*HOW TO COMPLETE THIS TASK*.
Every line from the top of the records through the line containing "Sea $A$ un subanillo" should be retyped exactly; the pictures should not.

MATERIAL FOR THIS EXERCISE: Begin

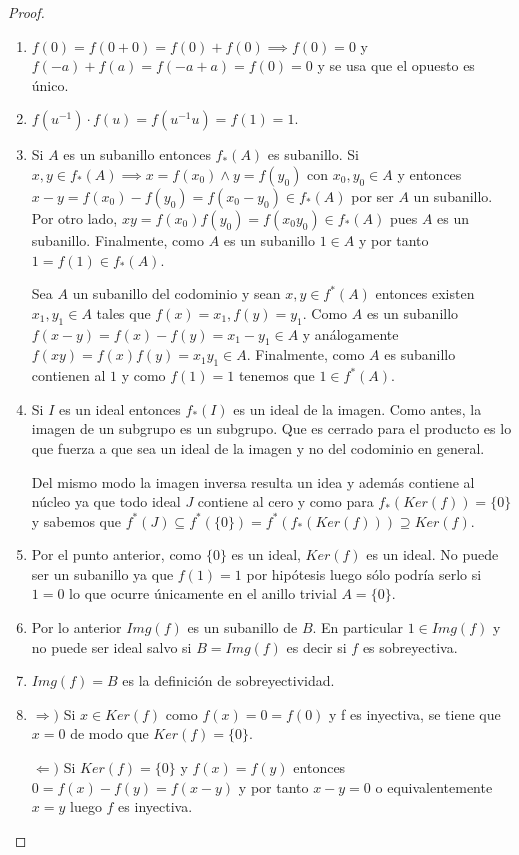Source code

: \begin{proof}
	\begin{enumerate}
	\item $f(0) = f(0+0) = f(0) + f(0) \implies f(0) = 0$ y $f(-a) + f(a) = f(-a+a) = f(0) = 0$ y se usa que el opuesto es único. 
	\item $f(u^{-1}) \cdot f(u) = f(u^{-1}u) = f(1) = 1$. 
	\item Si $A$ es un subanillo entonces $f_*(A)$ es subanillo. Si $x,y \in f_*(A) \implies x = f(x_0) \land y = f(y_0)$ con $x_0,y_0 \in A$ y entonces $x-y = f(x_0) - f(y_0) = f(x_0-y_0) \in f_*(A)$ por ser $A$ un subanillo. Por otro lado, $xy = f(x_0)f(y_0) = f(x_0y_0) \in f_*(A)$ pues $A$ es un subanillo. Finalmente, como $A$ es un subanillo $1 \in A$ y por tanto $1 = f(1) \in f_*(A)$. 
	
	Sea $A$ un subanillo del codominio y sean $x,y \in f^*(A)$ entonces existen $x_1,y_1 \in A$ tales que $f(x) = x_1,f(y) = y_1$. Como $A$ es un subanillo $f(x-y) = f(x) - f(y) = x_1 - y_1 \in A$ y análogamente $f(xy) = f(x)f(y) = x_1y_1 \in A$. Finalmente, como $A$ es subanillo contienen al $1$ y como $f(1) = 1$ tenemos que $1 \in f^*(A)$. 
	
	\item Si $I$ es un ideal entonces $f_*(I)$ es un ideal de la imagen. Como antes, la imagen de un subgrupo es un subgrupo. Que es cerrado para el producto es lo que fuerza a que sea un ideal de la imagen y no del codominio en general. 
	
	Del mismo modo la imagen inversa resulta un idea y además contiene al núcleo ya que todo ideal $J$ contiene al cero y como para $f_*(Ker(f)) = \{0\}$ y sabemos que $f^*(J) \subseteq f^*(\{0\}) = f^*(f_*(Ker(f))) \supseteq  Ker(f)$. 
	
	\item Por el punto anterior, como $\{0\}$ es un ideal, $Ker(f)$ es un ideal. No puede ser un subanillo ya que $f(1) = 1$ por hipótesis luego sólo podría serlo si $1 = 0$ lo que ocurre únicamente en el anillo trivial $A = \{0\}$. 
	
	\item Por lo anterior $Img(f)$ es un subanillo de $B$. En particular $1 \in Img(f)$ y no puede ser ideal salvo si $B = Img(f)$ es decir si $f$ es sobreyectiva. 
	
	\item $Img(f) = B$ es la definición de sobreyectividad. 
		
	\item  $\Rightarrow)$ Si $x \in Ker(f)$ como $f(x) = 0 = f(0)$ y f es inyectiva, se tiene que $x = 0$ de modo que $Ker(f) = \{0\}$. 
		
	$\Leftarrow)$ Si $Ker(f) = \{0\}$ y $f(x) = f(y)$ entonces $0 = f(x) - f(y) = f(x-y)$ y por tanto $x-y = 0$ o equivalentemente $x = y$ luego $f$ es inyectiva. 
	\end{enumerate}
\end{proof}


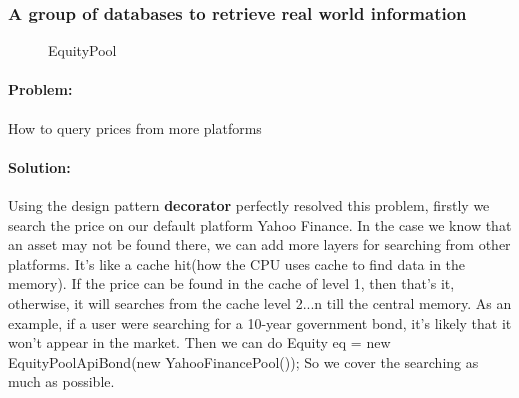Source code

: \documentclass[a4paper,12pt]{report}
\begin{document}
\subsubsection*{A group of databases to retrieve real world information}
\begin{figure}[H]
	\centering{}
	\caption{EquityPool}
	\label{img:EquityPool}
	\end{figure}

	\paragraph{Problem:} How to query prices from more platforms

	\paragraph*{Solution:}Using the design pattern \textbf{decorator} perfectly resolved this problem, firstly we search the price on our default platform Yahoo Finance. In the case we know that an asset may not be found there, we can add more layers for searching from other platforms. It's like a cache hit(how the CPU uses cache to find data in the memory). If the price can be found in the cache of level 1, then that's it, otherwise, it will searches from the cache level 2...n till the central memory. 
	As an example, if a user were searching for a 10-year government bond, it's likely that it won't appear in the market. Then we can do Equity eq = new EquityPoolApiBond(new YahooFinancePool());  So we cover the searching as much as possible.
\end{document}
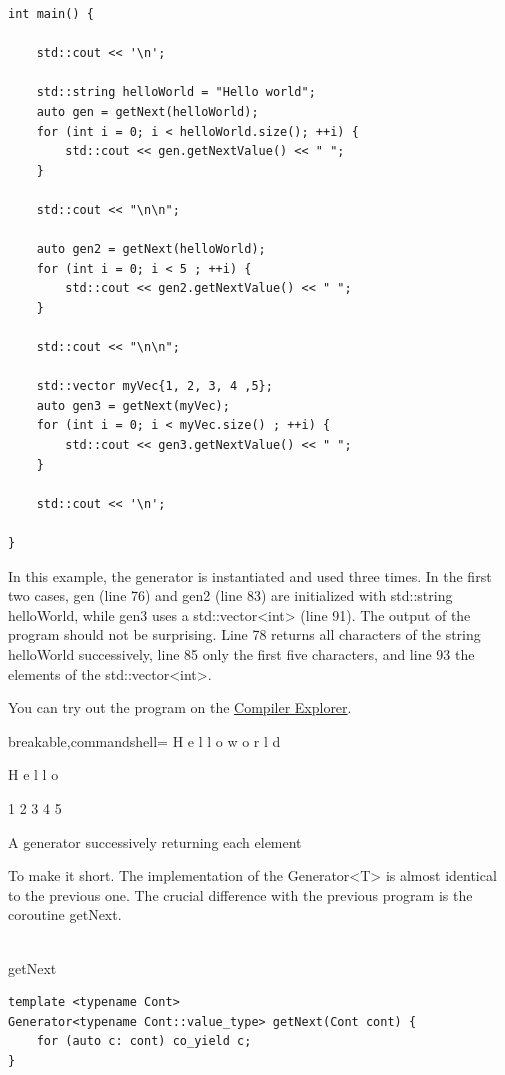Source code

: \begin{lstlisting}[style=styleCXX]
int main() {

	std::cout << '\n';
	
	std::string helloWorld = "Hello world";
	auto gen = getNext(helloWorld);
	for (int i = 0; i < helloWorld.size(); ++i) {
		std::cout << gen.getNextValue() << " ";
	}
	
	std::cout << "\n\n";
	
	auto gen2 = getNext(helloWorld);
	for (int i = 0; i < 5 ; ++i) {
		std::cout << gen2.getNextValue() << " ";
	}
	
	std::cout << "\n\n";
	
	std::vector myVec{1, 2, 3, 4 ,5};
	auto gen3 = getNext(myVec);
	for (int i = 0; i < myVec.size() ; ++i) {
		std::cout << gen3.getNextValue() << " ";
	}
	
	std::cout << '\n';

}
\end{lstlisting}

In this example, the generator is instantiated and used three times. In the first two cases, gen (line 76) and gen2 (line 83) are initialized with std::string helloWorld, while gen3 uses a std::vector<int> (line 91). The output of the program should not be surprising. Line 78 returns all characters of the string helloWorld successively, line 85 only the first five characters, and line 93 the elements of the std::vector<int>.

You can try out the program on the \href{https://godbolt.org/z/j9znva}{Compiler Explorer}.

\begin{tcblisting}{breakable,commandshell={}}
H e l l o  w o r l d

H e l l o

1 2 3 4 5
\end{tcblisting}

\begin{center}
A generator successively returning each element
\end{center}

To make it short. The implementation of the Generator<T> is almost identical to the previous one. The crucial difference with the previous program is the coroutine getNext.

\hspace*{\fill} \\ %
\noindent
getNext
\begin{lstlisting}[style=styleCXX]
template <typename Cont>
Generator<typename Cont::value_type> getNext(Cont cont) {
	for (auto c: cont) co_yield c;
}
\end{lstlisting}


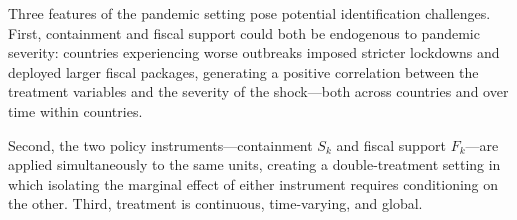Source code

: \documentclass[12pt, a4paper]{article}
\begin{document}
Three features of the pandemic setting pose potential identification challenges. First, containment and fiscal support could both be endogenous to pandemic severity: countries experiencing worse outbreaks imposed stricter lockdowns and deployed larger fiscal packages, generating a positive correlation between the treatment variables and the severity of the shock---both across countries and over time within countries.

Second, the two policy instruments---containment $S_k$ and fiscal support
$F_k$---are applied simultaneously to the same units, creating a double-treatment
setting in which isolating the marginal effect of either instrument requires
conditioning on the other. Third, treatment is continuous, time-varying, and global.
\end{document}
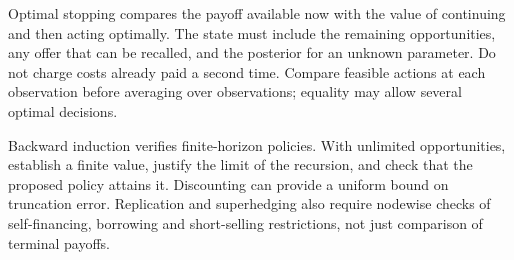 Optimal stopping compares the payoff available now with the value of continuing and then acting optimally. The state must include the remaining opportunities, any offer that can be recalled, and the posterior for an unknown parameter. Do not charge costs already paid a second time. Compare feasible actions at each observation before averaging over observations; equality may allow several optimal decisions.

Backward induction verifies finite-horizon policies. With unlimited opportunities, establish a finite value, justify the limit of the recursion, and check that the proposed policy attains it. Discounting can provide a uniform bound on truncation error. Replication and superhedging also require nodewise checks of self-financing, borrowing and short-selling restrictions, not just comparison of terminal payoffs.
\par\smallskip
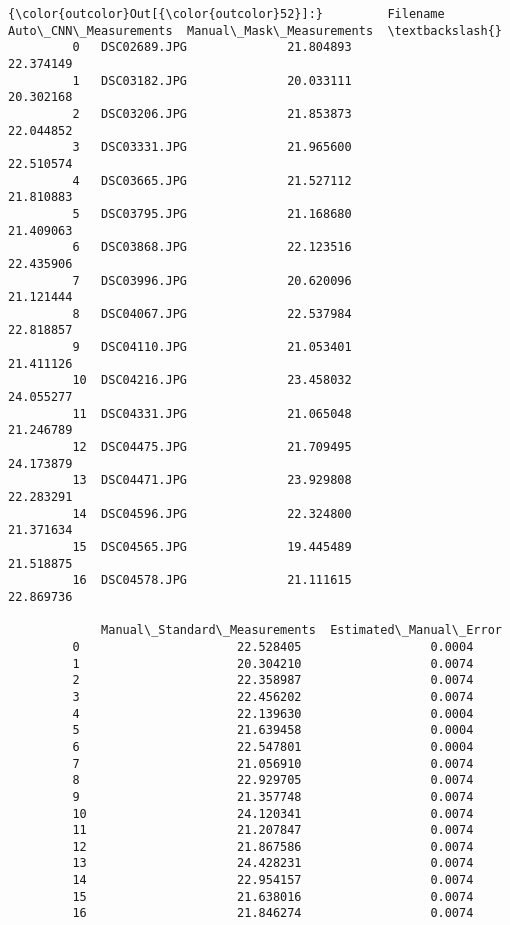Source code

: \documentclass[11pt]{article}
\begin{document}
\begin{Verbatim}[commandchars=\\\{\}]
{\color{outcolor}Out[{\color{outcolor}52}]:}         Filename  Auto\_CNN\_Measurements  Manual\_Mask\_Measurements  \textbackslash{}
         0   DSC02689.JPG              21.804893                 22.374149   
         1   DSC03182.JPG              20.033111                 20.302168   
         2   DSC03206.JPG              21.853873                 22.044852   
         3   DSC03331.JPG              21.965600                 22.510574   
         4   DSC03665.JPG              21.527112                 21.810883   
         5   DSC03795.JPG              21.168680                 21.409063   
         6   DSC03868.JPG              22.123516                 22.435906   
         7   DSC03996.JPG              20.620096                 21.121444   
         8   DSC04067.JPG              22.537984                 22.818857   
         9   DSC04110.JPG              21.053401                 21.411126   
         10  DSC04216.JPG              23.458032                 24.055277   
         11  DSC04331.JPG              21.065048                 21.246789   
         12  DSC04475.JPG              21.709495                 24.173879   
         13  DSC04471.JPG              23.929808                 22.283291   
         14  DSC04596.JPG              22.324800                 21.371634   
         15  DSC04565.JPG              19.445489                 21.518875   
         16  DSC04578.JPG              21.111615                 22.869736   
         
             Manual\_Standard\_Measurements  Estimated\_Manual\_Error  
         0                      22.528405                  0.0004  
         1                      20.304210                  0.0074  
         2                      22.358987                  0.0074  
         3                      22.456202                  0.0074  
         4                      22.139630                  0.0004  
         5                      21.639458                  0.0004  
         6                      22.547801                  0.0004  
         7                      21.056910                  0.0074  
         8                      22.929705                  0.0074  
         9                      21.357748                  0.0074  
         10                     24.120341                  0.0074  
         11                     21.207847                  0.0074  
         12                     21.867586                  0.0074  
         13                     24.428231                  0.0074  
         14                     22.954157                  0.0074  
         15                     21.638016                  0.0074  
         16                     21.846274                  0.0074  
\end{Verbatim}
            
\end{document}
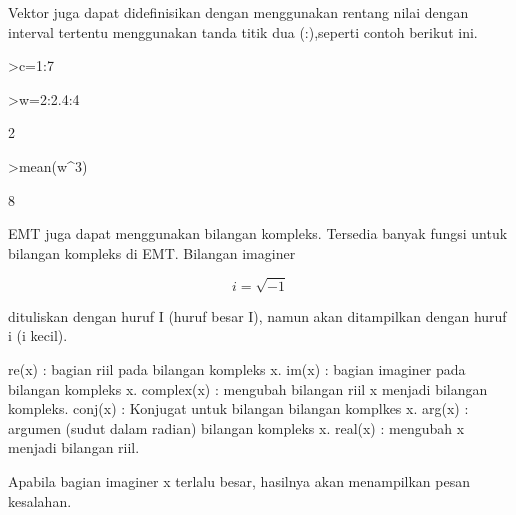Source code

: \documentclass[a4paper,10pt]{article}
\begin{document}
\begin{eulernotebook}
\begin{eulercomment}
\begin{eulercomment}
\begin{eulercomment}
\begin{eulercomment}
\begin{eulercomment}
Vektor juga dapat didefinisikan dengan menggunakan rentang nilai dengan interval
tertentu menggunakan tanda titik dua (:),seperti contoh berikut ini.
\end{eulercomment}
\begin{eulerprompt}
>c=1:7
\end{eulerprompt}
\begin{euleroutput}
  [1,  2,  3,  4,  5,  6,  7]
\end{euleroutput}
\begin{eulerprompt}
>w=2:2.4:4
\end{eulerprompt}
\begin{euleroutput}
  2
\end{euleroutput}
\begin{eulerprompt}
>mean(w^3)
\end{eulerprompt}
\begin{euleroutput}
  8
\end{euleroutput}
\begin{eulercomment}
EMT juga dapat menggunakan bilangan kompleks. Tersedia banyak fungsi untuk
bilangan kompleks di EMT. Bilangan imaginer

\end{eulercomment}
\begin{eulerformula}
\[
i = \sqrt{-1}
\]
\end{eulerformula}
\begin{eulercomment}
dituliskan dengan huruf I (huruf besar I), namun akan ditampilkan dengan huruf i
(i kecil).

\end{eulercomment}
\begin{eulerttcomment}
  re(x) : bagian riil pada bilangan kompleks x.
  im(x) : bagian imaginer pada bilangan kompleks x.
  complex(x) : mengubah bilangan riil x menjadi bilangan kompleks.
  conj(x) : Konjugat untuk bilangan bilangan komplkes x.
  arg(x) : argumen (sudut dalam radian) bilangan kompleks x.
  real(x) : mengubah x menjadi bilangan riil.
\end{eulerttcomment}
\begin{eulercomment}

Apabila bagian imaginer x terlalu besar, hasilnya akan menampilkan pesan
kesalahan.


\end{eulercomment}
\end{eulercomment}
\end{eulercomment}
\end{eulercomment}
\end{eulercomment}
\end{eulernotebook}
\end{document}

MATERIAL FOR THIS EXERCISE: End

*SOLUTION*.
Source code

: \begin{proof}
	\begin{enumerate}
	\item $f(0) = f(0+0) = f(0) + f(0) \implies f(0) = 0$ y $f(-a) + f(a) = f(-a+a) = f(0) = 0$ y se usa que el opuesto es único. 
	\item $f(u^{-1}) \cdot f(u) = f(u^{-1}u) = f(1) = 1$. 
	\item Si $A$ es un subanillo entonces $f_*(A)$ es subanillo. Si $x,y \in f_*(A) \implies x = f(x_0) \land y = f(y_0)$ con $x_0,y_0 \in A$ y entonces $x-y = f(x_0) - f(y_0) = f(x_0-y_0) \in f_*(A)$ por ser $A$ un subanillo. Por otro lado, $xy = f(x_0)f(y_0) = f(x_0y_0) \in f_*(A)$ pues $A$ es un subanillo. Finalmente, como $A$ es un subanillo $1 \in A$ y por tanto $1 = f(1) \in f_*(A)$. 
	
	Sea $A$ un subanillo del codominio y sean $x,y \in f^*(A)$ entonces existen $x_1,y_1 \in A$ tales que $f(x) = x_1,f(y) = y_1$. Como $A$ es un subanillo $f(x-y) = f(x) - f(y) = x_1 - y_1 \in A$ y análogamente $f(xy) = f(x)f(y) = x_1y_1 \in A$. Finalmente, como $A$ es subanillo contienen al $1$ y como $f(1) = 1$ tenemos que $1 \in f^*(A)$. 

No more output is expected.